Work order - Pull out each line of the data that includes the word "begin".

━━━━━━━━━━━━━━━━

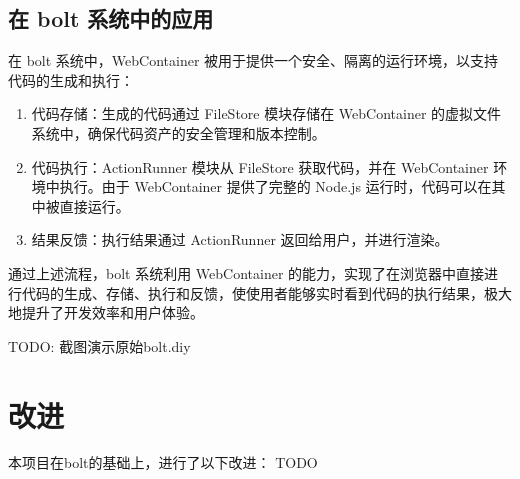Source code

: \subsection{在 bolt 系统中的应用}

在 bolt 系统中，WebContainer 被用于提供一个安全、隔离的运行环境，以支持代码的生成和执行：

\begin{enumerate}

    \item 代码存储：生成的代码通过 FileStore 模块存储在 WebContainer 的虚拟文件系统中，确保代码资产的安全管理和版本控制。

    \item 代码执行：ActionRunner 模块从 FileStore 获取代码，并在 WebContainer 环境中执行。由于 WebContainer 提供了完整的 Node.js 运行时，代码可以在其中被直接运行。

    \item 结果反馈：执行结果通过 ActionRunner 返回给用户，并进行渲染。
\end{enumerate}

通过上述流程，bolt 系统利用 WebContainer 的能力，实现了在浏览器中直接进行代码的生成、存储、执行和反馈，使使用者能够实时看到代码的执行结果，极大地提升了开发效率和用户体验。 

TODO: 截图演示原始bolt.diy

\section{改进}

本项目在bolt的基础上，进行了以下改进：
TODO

━━━━━━━━━━━━━━━━

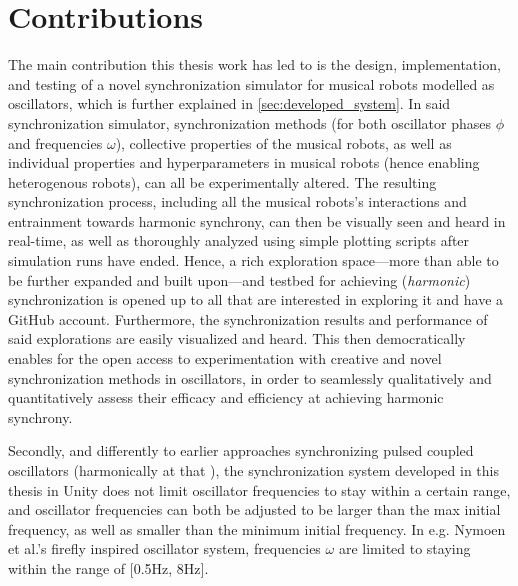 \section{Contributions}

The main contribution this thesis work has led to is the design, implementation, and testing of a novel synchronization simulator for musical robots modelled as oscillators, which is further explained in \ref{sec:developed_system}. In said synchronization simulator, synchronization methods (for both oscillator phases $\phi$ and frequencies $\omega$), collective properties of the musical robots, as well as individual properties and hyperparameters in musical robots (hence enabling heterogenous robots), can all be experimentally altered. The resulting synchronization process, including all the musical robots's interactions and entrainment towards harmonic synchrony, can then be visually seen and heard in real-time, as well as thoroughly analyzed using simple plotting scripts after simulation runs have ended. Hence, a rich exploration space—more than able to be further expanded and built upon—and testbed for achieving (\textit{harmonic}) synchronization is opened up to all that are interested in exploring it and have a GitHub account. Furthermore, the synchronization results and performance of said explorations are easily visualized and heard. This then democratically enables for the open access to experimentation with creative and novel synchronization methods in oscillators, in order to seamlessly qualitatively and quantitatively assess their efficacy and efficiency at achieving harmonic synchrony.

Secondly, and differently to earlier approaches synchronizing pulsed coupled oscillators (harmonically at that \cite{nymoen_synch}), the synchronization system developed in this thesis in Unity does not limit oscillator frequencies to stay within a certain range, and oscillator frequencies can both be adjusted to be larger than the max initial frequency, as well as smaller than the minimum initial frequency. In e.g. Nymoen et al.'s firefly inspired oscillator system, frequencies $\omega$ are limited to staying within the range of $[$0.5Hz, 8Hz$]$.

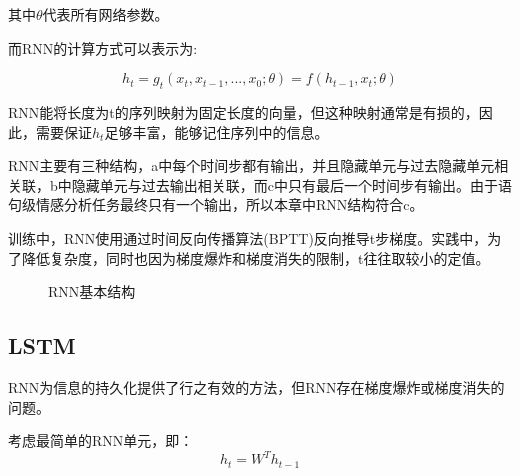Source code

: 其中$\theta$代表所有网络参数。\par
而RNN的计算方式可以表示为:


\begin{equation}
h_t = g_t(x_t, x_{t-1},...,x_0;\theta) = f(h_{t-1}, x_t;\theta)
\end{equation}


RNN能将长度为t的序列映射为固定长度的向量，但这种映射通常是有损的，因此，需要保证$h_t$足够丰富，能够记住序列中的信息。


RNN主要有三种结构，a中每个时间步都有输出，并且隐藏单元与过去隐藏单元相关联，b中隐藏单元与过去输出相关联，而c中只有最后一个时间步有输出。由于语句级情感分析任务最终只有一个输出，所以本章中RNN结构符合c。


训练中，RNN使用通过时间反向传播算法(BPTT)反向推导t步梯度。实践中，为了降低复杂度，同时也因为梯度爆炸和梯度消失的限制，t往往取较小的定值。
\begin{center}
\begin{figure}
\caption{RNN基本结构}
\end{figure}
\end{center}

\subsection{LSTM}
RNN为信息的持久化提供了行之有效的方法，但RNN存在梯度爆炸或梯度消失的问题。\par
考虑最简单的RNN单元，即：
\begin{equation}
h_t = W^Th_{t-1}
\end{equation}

━━━━━━━━━━━━━━━━

Result for this exercise -
\begin{enumerate}
\begin{equation}
\begin{center}
\begin{figure}
\begin{equation}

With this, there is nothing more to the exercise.